[[ DATA PROVIDED open ]]

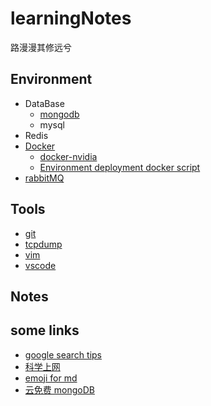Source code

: # learningNotes

路漫漫其修远兮

## Environment

- DataBase
  - [mongodb](./environment/DB/MongoDB/mongdb.md)
  - mysql
- Redis
- [Docker](./environment/Docker/Docker%20ubuntu18.04安装.md)
  - [docker-nvidia](./environment/Docker/doker-nvidia.md)
  - [Environment deployment docker script](environment/docker-deploy.md)
- [rabbitMQ](./environment/MQ/rabbitMQ%20环境搭建.md)

## Tools

- [git](environment/tools/git/git.md)
- [tcpdump](environment/tools/tcpdump/tcpdump.md)
- [vim](environment/tools/vim/vim.md)
- [vscode](environment/tools/vscode/vscode.md)

## Notes

## some links

- [google search tips](https://www.lifehack.org/articles/technology/20-tips-use-google-search-efficiently.html)  
- [科学上网](https://www.jeffjade.com/2017/05/01/122-how-to-better-use-google_chrome/#more)
- [emoji for md](https://www.webfx.com/tools/emoji-cheat-sheet/)
- [云免费 mongoDB](https://www.mongodb.com/cloud/atlas)
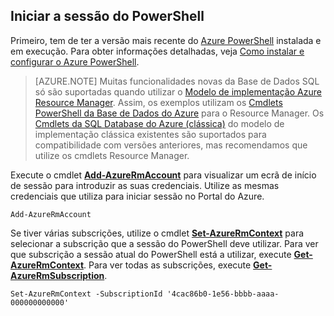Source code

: 
## Iniciar a sessão do PowerShell

Primeiro, tem de ter a versão mais recente do [Azure PowerShell](https://msdn.microsoft.com/library/mt619274.aspx) instalada e em execução. Para obter informações detalhadas, veja [Como instalar e configurar o Azure PowerShell](../articles/powershell-install-configure.md).


>[AZURE.NOTE] Muitas funcionalidades novas da Base de Dados SQL só são suportadas quando utilizar o [Modelo de implementação Azure Resource Manager](../articles/resource-group-overview.md). Assim, os exemplos utilizam os [Cmdlets PowerShell da Base de Dados do Azure](https://msdn.microsoft.com/library/azure/mt574084.aspx) para o Resource Manager. Os [Cmdlets da SQL Database do Azure (clássica)](https://msdn.microsoft.com/library/azure/dn546723.aspx) do modelo de implementação clássica existentes são suportados para compatibilidade com versões anteriores, mas recomendamos que utilize os cmdlets Resource Manager.


Execute o cmdlet [**Add-AzureRmAccount**](https://msdn.microsoft.com/library/mt619267.aspx) para visualizar um ecrã de início de sessão para introduzir as suas credenciais. Utilize as mesmas credenciais que utiliza para iniciar sessão no Portal do Azure.

    Add-AzureRmAccount

Se tiver várias subscrições, utilize o cmdlet [**Set-AzureRmContext**](https://msdn.microsoft.com/library/mt619263.aspx) para selecionar a subscrição que a sessão do PowerShell deve utilizar. Para ver que subscrição a sessão atual do PowerShell está a utilizar, execute [**Get-AzureRmContext**](https://msdn.microsoft.com/library/mt619265.aspx). Para ver todas as subscrições, execute [**Get-AzureRmSubscription**](https://msdn.microsoft.com/library/mt619284.aspx).

    Set-AzureRmContext -SubscriptionId '4cac86b0-1e56-bbbb-aaaa-000000000000'


<!--HONumber=Sep16_HO3-->


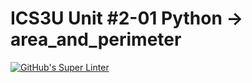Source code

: # ICS3U Unit #2-01 Python → area_and_perimeter
[![GitHub's Super Linter](https://github.com/Mr-Coxall/ICS3U-Unit2-01-Python-area_and_perimeter/workflows/GitHub's%20Super%20Linter/badge.svg)](https://github.com/Mr-Coxall/ICS3U-Unit2-01-Python-area_and_perimeter/actions)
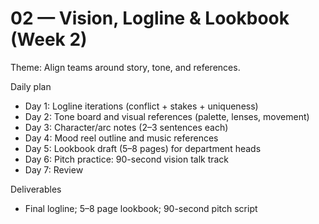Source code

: # 02 — Vision, Logline & Lookbook (Week 2)

Theme: Align teams around story, tone, and references.

Daily plan
- Day 1: Logline iterations (conflict + stakes + uniqueness)
- Day 2: Tone board and visual references (palette, lenses, movement)
- Day 3: Character/arc notes (2–3 sentences each)
- Day 4: Mood reel outline and music references
- Day 5: Lookbook draft (5–8 pages) for department heads
- Day 6: Pitch practice: 90-second vision talk track
- Day 7: Review

Deliverables
- Final logline; 5–8 page lookbook; 90-second pitch script
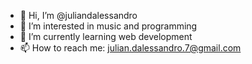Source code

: - 👋 Hi, I’m @juliandalessandro
- 👀 I’m interested in music and programming
- 🌱 I’m currently learning web development
- 📫 How to reach me: julian.dalessandro.7@gmail.com

<!---
juliandalessandro/juliandalessandro is a ✨ special ✨ repository because its `README.md` (this file) appears on your GitHub profile.
You can click the Preview link to take a look at your changes.
--->
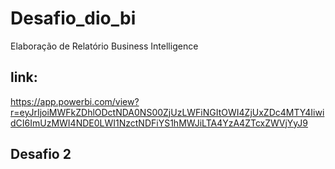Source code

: # Desafio_dio_bi
Elaboração de Relatório Business Intelligence
  ## link:
https://app.powerbi.com/view?r=eyJrIjoiMWFkZDhlODctNDA0NS00ZjUzLWFiNGItOWI4ZjUxZDc4MTY4IiwidCI6ImUzMWI4NDE0LWI1NzctNDFiYS1hMWJiLTA4YzA4ZTcxZWVjYyJ9

## Desafio 2 
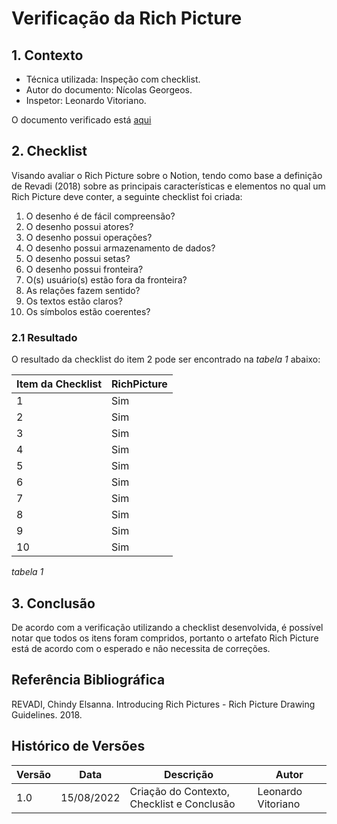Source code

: # Verificação da Rich Picture

## 1. Contexto 

- Técnica utilizada: Inspeção com checklist.
- Autor do documento: Nícolas Georgeos.
- Inspetor: Leonardo Vitoriano.

O documento verificado está <a href="https://requisitos-de-software.github.io/2022.1-Notion/#/pre-rastreabilidade/rich_picture">aqui</a>

## 2. Checklist

Visando avaliar o Rich Picture sobre o Notion, tendo como base a definição de Revadi (2018) sobre as principais características e elementos no qual um Rich Picture deve conter, a seguinte checklist foi criada:

1. O desenho é de fácil compreensão?
2. O desenho possui atores?
3. O desenho possui operações? 
4. O desenho possui armazenamento de dados? 
5. O desenho possui setas?
6. O desenho possui fronteira?
7. O(s) usuário(s) estão fora da fronteira?
8. As relações fazem sentido?
9. Os textos estão claros?
10. Os símbolos estão coerentes?
 

### 2.1 Resultado 

O resultado da checklist do item 2 pode ser encontrado na *tabela 1* abaixo: 

| Item da Checklist | RichPicture |
| ----------------- | ----------- |
| 1                 |    Sim      |
| 2                 |    Sim      |
| 3                 |    Sim      |
| 4                 |    Sim      |
| 5                 |    Sim      |
| 6                 |    Sim      |
| 7                 |    Sim      |
| 8                 |    Sim      |
| 9                 |    Sim      |
| 10                |    Sim      |

*tabela 1*

## 3. Conclusão

De acordo com a verificação utilizando a checklist desenvolvida, é possível notar que todos os itens foram compridos, portanto o artefato Rich Picture está de acordo com o esperado e não necessita de correções.

## Referência Bibliográfica

REVADI, Chindy Elsanna. Introducing Rich Pictures - Rich Picture Drawing Guidelines. 2018.

## Histórico de Versões
| Versão | Data       | Descrição                            | Autor             |
|--------|------------|--------------------------------------|-------------------|
| 1.0    | 15/08/2022 | Criação do Contexto, Checklist e Conclusão | Leonardo Vitoriano|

[[ DATA PROVIDED closed ]]

PROBLEM STATEMENT
Copy out all the data above exactly as written. Skip the pictures.

WORKED SOLUTION
Source code

: # learningNotes

路漫漫其修远兮

## Environment

- DataBase
  - [mongodb](./environment/DB/MongoDB/mongdb.md)
  - mysql
- Redis
- [Docker](./environment/Docker/Docker%20ubuntu18.04安装.md)
  - [docker-nvidia](./environment/Docker/doker-nvidia.md)
  - [Environment deployment docker script](environment/docker-deploy.md)
- [rabbitMQ](./environment/MQ/rabbitMQ%20环境搭建.md)

## Tools

- [git](environment/tools/git/git.md)
- [tcpdump](environment/tools/tcpdump/tcpdump.md)
- [vim](environment/tools/vim/vim.md)
- [vscode](environment/tools/vscode/vscode.md)

## Notes

## some links

- [google search tips](https://www.lifehack.org/articles/technology/20-tips-use-google-search-efficiently.html)  
- [科学上网](https://www.jeffjade.com/2017/05/01/122-how-to-better-use-google_chrome/#more)
- [emoji for md](https://www.webfx.com/tools/emoji-cheat-sheet/)
- [云免费 mongoDB](https://www.mongodb.com/cloud/atlas)
Source code

: 
## Iniciar a sessão do PowerShell

Primeiro, tem de ter a versão mais recente do [Azure PowerShell](https://msdn.microsoft.com/library/mt619274.aspx) instalada e em execução. Para obter informações detalhadas, veja [Como instalar e configurar o Azure PowerShell](../articles/powershell-install-configure.md).


>[AZURE.NOTE] Muitas funcionalidades novas da Base de Dados SQL só são suportadas quando utilizar o [Modelo de implementação Azure Resource Manager](../articles/resource-group-overview.md). Assim, os exemplos utilizam os [Cmdlets PowerShell da Base de Dados do Azure](https://msdn.microsoft.com/library/azure/mt574084.aspx) para o Resource Manager. Os [Cmdlets da SQL Database do Azure (clássica)](https://msdn.microsoft.com/library/azure/dn546723.aspx) do modelo de implementação clássica existentes são suportados para compatibilidade com versões anteriores, mas recomendamos que utilize os cmdlets Resource Manager.


Execute o cmdlet [**Add-AzureRmAccount**](https://msdn.microsoft.com/library/mt619267.aspx) para visualizar um ecrã de início de sessão para introduzir as suas credenciais. Utilize as mesmas credenciais que utiliza para iniciar sessão no Portal do Azure.

    Add-AzureRmAccount

Se tiver várias subscrições, utilize o cmdlet [**Set-AzureRmContext**](https://msdn.microsoft.com/library/mt619263.aspx) para selecionar a subscrição que a sessão do PowerShell deve utilizar. Para ver que subscrição a sessão atual do PowerShell está a utilizar, execute [**Get-AzureRmContext**](https://msdn.microsoft.com/library/mt619265.aspx). Para ver todas as subscrições, execute [**Get-AzureRmSubscription**](https://msdn.microsoft.com/library/mt619284.aspx).

    Set-AzureRmContext -SubscriptionId '4cac86b0-1e56-bbbb-aaaa-000000000000'


<!--HONumber=Sep16_HO3-->


Source code

: # ICS3U Unit #2-01 Python → area_and_perimeter
[![GitHub's Super Linter](https://github.com/Mr-Coxall/ICS3U-Unit2-01-Python-area_and_perimeter/workflows/GitHub's%20Super%20Linter/badge.svg)](https://github.com/Mr-Coxall/ICS3U-Unit2-01-Python-area_and_perimeter/actions)
Source code

: # 02 — Vision, Logline & Lookbook (Week 2)

Theme: Align teams around story, tone, and references.

Daily plan
- Day 1: Logline iterations (conflict + stakes + uniqueness)
- Day 2: Tone board and visual references (palette, lenses, movement)
- Day 3: Character/arc notes (2–3 sentences each)
- Day 4: Mood reel outline and music references
- Day 5: Lookbook draft (5–8 pages) for department heads
- Day 6: Pitch practice: 90-second vision talk track
- Day 7: Review

Deliverables
- Final logline; 5–8 page lookbook; 90-second pitch script
Source code

: - 👋 Hi, I’m @juliandalessandro
- 👀 I’m interested in music and programming
- 🌱 I’m currently learning web development
- 📫 How to reach me: julian.dalessandro.7@gmail.com

<!---
juliandalessandro/juliandalessandro is a ✨ special ✨ repository because its `README.md` (this file) appears on your GitHub profile.
You can click the Preview link to take a look at your changes.
--->
Source code

: # Desafio_dio_bi
Elaboração de Relatório Business Intelligence
  ## link:
https://app.powerbi.com/view?r=eyJrIjoiMWFkZDhlODctNDA0NS00ZjUzLWFiNGItOWI4ZjUxZDc4MTY4IiwidCI6ImUzMWI4NDE0LWI1NzctNDFiYS1hMWJiLTA4YzA4ZTcxZWVjYyJ9

## Desafio 2 
Source code

: # Verificação da Rich Picture

## 1. Contexto 

- Técnica utilizada: Inspeção com checklist.
- Autor do documento: Nícolas Georgeos.
- Inspetor: Leonardo Vitoriano.

O documento verificado está <a href="https://requisitos-de-software.github.io/2022.1-Notion/#/pre-rastreabilidade/rich_picture">aqui</a>

## 2. Checklist

Visando avaliar o Rich Picture sobre o Notion, tendo como base a definição de Revadi (2018) sobre as principais características e elementos no qual um Rich Picture deve conter, a seguinte checklist foi criada:

1. O desenho é de fácil compreensão?
2. O desenho possui atores?
3. O desenho possui operações? 
4. O desenho possui armazenamento de dados? 
5. O desenho possui setas?
6. O desenho possui fronteira?
7. O(s) usuário(s) estão fora da fronteira?
8. As relações fazem sentido?
9. Os textos estão claros?
10. Os símbolos estão coerentes?
 

### 2.1 Resultado 

O resultado da checklist do item 2 pode ser encontrado na *tabela 1* abaixo: 

| Item da Checklist | RichPicture |
| ----------------- | ----------- |
| 1                 |    Sim      |
| 2                 |    Sim      |
| 3                 |    Sim      |
| 4                 |    Sim      |
| 5                 |    Sim      |
| 6                 |    Sim      |
| 7                 |    Sim      |
| 8                 |    Sim      |
| 9                 |    Sim      |
| 10                |    Sim      |

*tabela 1*

## 3. Conclusão

De acordo com a verificação utilizando a checklist desenvolvida, é possível notar que todos os itens foram compridos, portanto o artefato Rich Picture está de acordo com o esperado e não necessita de correções.

## Referência Bibliográfica

REVADI, Chindy Elsanna. Introducing Rich Pictures - Rich Picture Drawing Guidelines. 2018.

## Histórico de Versões
| Versão | Data       | Descrição                            | Autor             |
|--------|------------|--------------------------------------|-------------------|
| 1.0    | 15/08/2022 | Criação do Contexto, Checklist e Conclusão | Leonardo Vitoriano|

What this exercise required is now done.